Aquaculture, also known as inland fisheries in other parts of the world, is one of the fastest growing food production sectors on the planet. More importantly, it is fundamental as a sustainable seafood source and a vital solution to the global food problem. Further, it is a panacea — satisfying fish demand and helping natural stock populations and growth — thereby lessening the strain on stressed fisheries.
”Balancing accelerated food production with sustainability is a tricky act, but scientists at the American Association for the Advancement of Science annual meeting in Boston — describe how aquaculture could possibly pull it off, and explains what challenges lie on the road ahead. The U.S. Department of Agriculture (USDA) — Aquaculture Program leader Jeffrey Silverstein, points out that 70 percent of the earth is covered in water, yet only 1.5 percent of human food is drawn from it. Finned fish are much more efficient sources of protein than other kinds of livestock — for every pound of food you put into a fish, you get about a pound of body weight.
Therefore to increase sustainability, fish farmers have been turning to fish-diets that consist of more and more plant products and less and less fish meal. Using plant products brings its own host of problems. Significantly — farmed fish that dines more on plants, than on animals tends to be less oily and nutritious. Frequently, farmed fish have to be fed fish oil near the end of their lives to help make them healthier for humans to eat. One of the ways to mitigate that dip in nutrition could be to turn to an alternative source of fish food — microbes.
In 2006, fish farmers raised nearly 70 million tons of seafood worth more than 80 billion dollars — nearly doubling the volume of a decade earlier. Experts predict farmed seafood will grow an additional 70 percent by 2030.
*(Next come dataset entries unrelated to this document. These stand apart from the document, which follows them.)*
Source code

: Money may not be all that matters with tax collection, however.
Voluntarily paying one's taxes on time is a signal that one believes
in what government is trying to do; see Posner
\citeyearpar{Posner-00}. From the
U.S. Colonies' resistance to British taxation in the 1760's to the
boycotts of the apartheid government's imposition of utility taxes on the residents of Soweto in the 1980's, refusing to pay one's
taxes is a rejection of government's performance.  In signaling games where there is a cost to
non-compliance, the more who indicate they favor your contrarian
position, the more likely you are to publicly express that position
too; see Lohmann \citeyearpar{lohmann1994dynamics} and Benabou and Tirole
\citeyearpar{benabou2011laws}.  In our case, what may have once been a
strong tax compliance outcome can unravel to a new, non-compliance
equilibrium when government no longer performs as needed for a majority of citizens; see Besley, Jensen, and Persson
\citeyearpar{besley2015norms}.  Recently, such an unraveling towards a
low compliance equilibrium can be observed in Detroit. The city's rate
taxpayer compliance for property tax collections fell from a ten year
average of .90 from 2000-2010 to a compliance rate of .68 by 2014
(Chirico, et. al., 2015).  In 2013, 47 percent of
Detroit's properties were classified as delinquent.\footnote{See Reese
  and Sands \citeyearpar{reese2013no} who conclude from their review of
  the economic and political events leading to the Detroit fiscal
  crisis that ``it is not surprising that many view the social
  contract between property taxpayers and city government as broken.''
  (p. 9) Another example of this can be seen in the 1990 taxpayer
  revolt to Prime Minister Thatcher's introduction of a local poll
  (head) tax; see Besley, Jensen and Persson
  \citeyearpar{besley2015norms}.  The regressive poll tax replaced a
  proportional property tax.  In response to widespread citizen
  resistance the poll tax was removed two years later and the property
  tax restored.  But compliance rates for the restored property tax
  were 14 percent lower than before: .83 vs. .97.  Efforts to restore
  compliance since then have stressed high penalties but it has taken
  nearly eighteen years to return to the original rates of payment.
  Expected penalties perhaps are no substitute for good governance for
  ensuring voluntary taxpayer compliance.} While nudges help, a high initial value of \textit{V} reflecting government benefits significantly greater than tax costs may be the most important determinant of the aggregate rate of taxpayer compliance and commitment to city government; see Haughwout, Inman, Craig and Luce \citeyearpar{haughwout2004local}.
Innovative industry practices are key to sustainable fish farming, but a shift in adopted practices will also require fundamental changes in public attitudes. This includes a willingness to prioritize fish that are lower on the food chain, such as, shellfish and tilapia.
Nearly half of the seafood eaten today is farmed. And while aquaculture is often equated with pollution, habitat degradation and health risks, this explosive growth in fish farming may in fact be the most hopeful trend in the world’s increasingly troubled food system, according to a new World Watch Institute report.
Generally, fish farms produce waste and pollute surrounding waters because of high concentrations and limited fish mobility. These factors also leave fish more susceptible to disease. However, organic aquaculture farms that integrate complementary species, greatly reduce pollution and disease levels.
Fish farming can help restore degraded coral reefs and wetlands. The metal cages that hold farmed shellfish often function as artificial reefs around which striped bass, shad, and other marine species congregate. In the Caribbean, for example, the Caicos Conch Farm — raises King conch not just to sell to restaurants around the world, but to help re-seed coral reefs with this keystone species. http://www.blog.thesietch.org/2008/10/page/14/
Just as changing fish-food will likely also help cut the carbon footprint of many fish farms, humans also need to take into account what they are putting into their bodies. Organic fish, fed with organic food — when eaten, provide natural essential God-supplied nutrients added to their diets.
Psalms 107: 9 — For he satisfieth the longing soul, and filleth the hungry soul with goodness”.
Proverbs 10: 21 — The lips of the righteous feed many.